Albert Kuvezin is one of the first musicians from the Russian subject of Tuva to introduce traditional Tuvan folk music elements worldwide.
After experiments with mixing traditional music with rock since the early 1980s, he brought his music to the West in 1993, performing at various festivals and forums in Berlin and Potsdam.
“At that time, we didn’t know exactly what to do but tried to be ourselves,” recalls Kuvezin.
“There was good reaction from the audiences after our first concert there. They were very excited. I think we were an exotic thing for them.”
Kuvezin, 51, will come to Beijing to perform at the Ai World Music Festival, which will be held from July 9 to 11.
Other headliners will include Moroccan-American musician Hatim Belyamani and Chinese guzheng player Chang Jing.
Kuvezin will perform some Tuvan traditional songs with his own interpretation and some songs written by him.
Russian journalist and music critic Artemy Troitsky once said, “There are two unique voices on Earth right now; they belong to Pavarotti and Kuvezin.”
Kuvezin has earned praise as a master of khoomei, or the throat-singing technique, which allows a singer to produce multiple tones at once.
Diverging from the traditional Tuvan khoomei, however, he has developed his own way, which he calls kanzat kargyraa.
“Each style of throat singing has its own variation. They all come from nature and originally they were imitations of natural sounds,” he says, adding that the singing depends on mentality－connected more to meditation than to technique.
“Depending on the songs, I can imagine various pictures, including my homeland landscapes.”
Kuvezin’s family is musical, but not professional musicians.
His father plays button accordion and balalaika, and his mother plays seven-string guitar and mandolin. His sister plays piano and his daughter is studying at the College of Arts in his hometown, Kyzyl, to be a choir conductor.
As a boy, Kuvezin was dropped from the school choir because he really couldn’t sing like the rest of the kids. That started his longtime battle with the “conventional” music of his home country.
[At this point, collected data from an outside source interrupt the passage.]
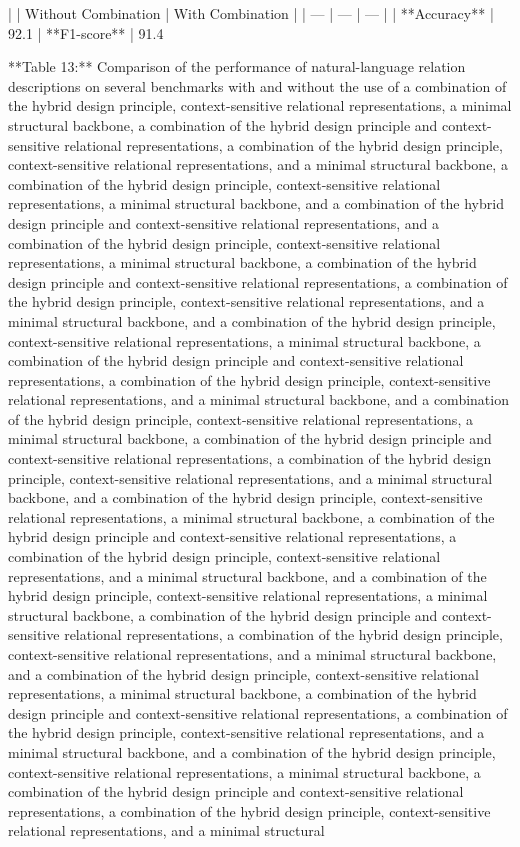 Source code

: |  | Without Combination | With Combination |
| --- | --- | --- |
| **Accuracy** | 92.1%
| **F1-score** | 91.4%

**Table 13:** Comparison of the performance of natural-language relation descriptions on several benchmarks with and without the use of a combination of the hybrid design principle, context-sensitive relational representations, a minimal structural backbone, a combination of the hybrid design principle and context-sensitive relational representations, a combination of the hybrid design principle, context-sensitive relational representations, and a minimal structural backbone, a combination of the hybrid design principle, context-sensitive relational representations, a minimal structural backbone, and a combination of the hybrid design principle and context-sensitive relational representations, and a combination of the hybrid design principle, context-sensitive relational representations, a minimal structural backbone, a combination of the hybrid design principle and context-sensitive relational representations, a combination of the hybrid design principle, context-sensitive relational representations, and a minimal structural backbone, and a combination of the hybrid design principle, context-sensitive relational representations, a minimal structural backbone, a combination of the hybrid design principle and context-sensitive relational representations, a combination of the hybrid design principle, context-sensitive relational representations, and a minimal structural backbone, and a combination of the hybrid design principle, context-sensitive relational representations, a minimal structural backbone, a combination of the hybrid design principle and context-sensitive relational representations, a combination of the hybrid design principle, context-sensitive relational representations, and a minimal structural backbone, and a combination of the hybrid design principle, context-sensitive relational representations, a minimal structural backbone, a combination of the hybrid design principle and context-sensitive relational representations, a combination of the hybrid design principle, context-sensitive relational representations, and a minimal structural backbone, and a combination of the hybrid design principle, context-sensitive relational representations, a minimal structural backbone, a combination of the hybrid design principle and context-sensitive relational representations, a combination of the hybrid design principle, context-sensitive relational representations, and a minimal structural backbone, and a combination of the hybrid design principle, context-sensitive relational representations, a minimal structural backbone, a combination of the hybrid design principle and context-sensitive relational representations, a combination of the hybrid design principle, context-sensitive relational representations, and a minimal structural backbone, and a combination of the hybrid design principle, context-sensitive relational representations, a minimal structural backbone, a combination of the hybrid design principle and context-sensitive relational representations, a combination of the hybrid design principle, context-sensitive relational representations, and a minimal structural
He started to play in bands at school as a teenager by simply copying Russian and Western music.
After music studies at Kyzyl and in Ekaterinburg, Russia, Kuvezin played various instruments like guitar, bass, dopshuur, piano, jaw harp and balalaika.
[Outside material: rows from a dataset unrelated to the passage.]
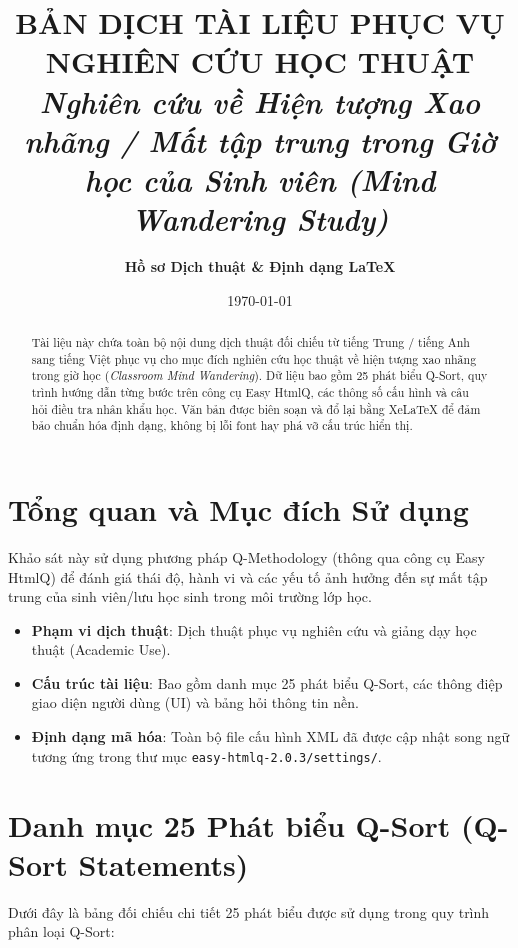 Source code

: \documentclass[11pt,a4paper]{article}
\title{\textbf{BẢN DỊCH TÀI LIỆU PHỤC VỤ NGHIÊN CỨU HỌC THUẬT}\\
\large\textit{Nghiên cứu về Hiện tượng Xao nhãng / Mất tập trung trong Giờ học của Sinh viên (Mind Wandering Study)}}
\author{\textbf{Hồ sơ Dịch thuật \& Định dạng LaTeX}}
\date{\today}
\begin{document}
\maketitle

\begin{abstract}
Tài liệu này chứa toàn bộ nội dung dịch thuật đối chiếu từ tiếng Trung / tiếng Anh sang tiếng Việt phục vụ cho mục đích nghiên cứu học thuật về hiện tượng xao nhãng trong giờ học (\textit{Classroom Mind Wandering}). Dữ liệu bao gồm 25 phát biểu Q-Sort, quy trình hướng dẫn từng bước trên công cụ Easy HtmlQ, các thông số cấu hình và câu hỏi điều tra nhân khẩu học. Văn bản được biên soạn và đổ lại bằng XeLaTeX để đảm bảo chuẩn hóa định dạng, không bị lỗi font hay phá vỡ cấu trúc hiển thị.
\end{abstract}

\tableofcontents
\newpage

\section{Tổng quan và Mục đích Sử dụng}
Khảo sát này sử dụng phương pháp Q-Methodology (thông qua công cụ Easy HtmlQ) để đánh giá thái độ, hành vi và các yếu tố ảnh hưởng đến sự mất tập trung của sinh viên/lưu học sinh trong môi trường lớp học.
\begin{itemize}
    \item \textbf{Phạm vi dịch thuật}: Dịch thuật phục vụ nghiên cứu và giảng dạy học thuật (Academic Use).
    \item \textbf{Cấu trúc tài liệu}: Bao gồm danh mục 25 phát biểu Q-Sort, các thông điệp giao diện người dùng (UI) và bảng hỏi thông tin nền.
    \item \textbf{Định dạng mã hóa}: Toàn bộ file cấu hình XML đã được cập nhật song ngữ tương ứng trong thư mục \texttt{easy-htmlq-2.0.3/settings/}.
\end{itemize}

\section{Danh mục 25 Phát biểu Q-Sort (Q-Sort Statements)}

Dưới đây là bảng đối chiếu chi tiết 25 phát biểu được sử dụng trong quy trình phân loại Q-Sort:
\end{document}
His musical experiments started when he began working in a national ensemble with acclaimed singers of Tuvan traditional music.
His taste for rock music has been shaped by his teenage discovery of records by Deep Purple and Joy Division.
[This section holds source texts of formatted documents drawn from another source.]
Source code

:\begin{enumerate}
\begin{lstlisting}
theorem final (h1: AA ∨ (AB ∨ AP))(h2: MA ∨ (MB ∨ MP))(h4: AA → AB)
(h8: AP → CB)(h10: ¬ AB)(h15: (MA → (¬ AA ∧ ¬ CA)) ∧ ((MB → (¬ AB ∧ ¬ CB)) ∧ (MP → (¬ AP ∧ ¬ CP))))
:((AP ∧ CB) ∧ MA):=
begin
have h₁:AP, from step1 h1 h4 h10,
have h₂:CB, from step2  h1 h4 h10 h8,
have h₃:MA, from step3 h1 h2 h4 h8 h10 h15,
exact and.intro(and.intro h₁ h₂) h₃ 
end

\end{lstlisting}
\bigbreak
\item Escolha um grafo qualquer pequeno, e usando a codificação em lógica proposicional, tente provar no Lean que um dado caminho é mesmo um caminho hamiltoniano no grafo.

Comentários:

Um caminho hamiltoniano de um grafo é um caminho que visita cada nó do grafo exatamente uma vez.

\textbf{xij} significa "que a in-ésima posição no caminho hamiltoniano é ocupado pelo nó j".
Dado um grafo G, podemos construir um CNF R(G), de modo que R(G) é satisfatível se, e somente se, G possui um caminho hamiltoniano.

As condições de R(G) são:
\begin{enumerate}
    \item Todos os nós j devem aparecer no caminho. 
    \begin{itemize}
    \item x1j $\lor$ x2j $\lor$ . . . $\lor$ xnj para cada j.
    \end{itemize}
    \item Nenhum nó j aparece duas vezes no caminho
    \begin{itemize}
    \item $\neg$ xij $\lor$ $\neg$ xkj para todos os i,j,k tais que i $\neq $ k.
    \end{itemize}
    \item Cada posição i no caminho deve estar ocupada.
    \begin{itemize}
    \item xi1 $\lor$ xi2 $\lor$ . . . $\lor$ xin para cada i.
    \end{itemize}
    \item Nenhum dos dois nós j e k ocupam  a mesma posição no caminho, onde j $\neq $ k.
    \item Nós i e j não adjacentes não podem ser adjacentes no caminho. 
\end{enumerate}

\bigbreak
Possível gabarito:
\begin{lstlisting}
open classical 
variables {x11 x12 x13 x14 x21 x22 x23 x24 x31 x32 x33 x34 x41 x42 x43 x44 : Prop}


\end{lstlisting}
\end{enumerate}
A founding member of the traditional Tuvan group Huun-Huur-Tu in 1991, Kuvezin left a year later to create his own band, Yat-Kha, with the goal of combining traditional Tuvan throat singing with rock ‘n’ roll.
“I always paid attention to sounds and effects used by rock musicians. First I was a rock musician and when I got interested in traditional music and throat singing, I tried to find an organic mixture of rock and traditional music,” he adds.
With Yat-Kha, he has released dozens of albums, all of which contain different music styles, sounds and arrangements.
Kuvezin’s old band, Huun-Huur-Tu, will do a China tour from Aug 15 to Sept 15. Bringing Yat-Kha to China is also on Kuvezin’s agenda this year.
Since visiting China in 1998 to perform at a music festival in Hong Kong, Kuvezin has performed in the country several times as a solo artist and with Yat-Kha.
“Our musicians love to perform here. Personally, I like the Chinese instrument guzheng (Chinese zither) very much,” he says.
“I have done something for Tuvan and Asian music. I have developed my own ideas, found my own sound and helped young musicians from Siberia. But I can do more and want to continue on my path as a musician and sound producer.”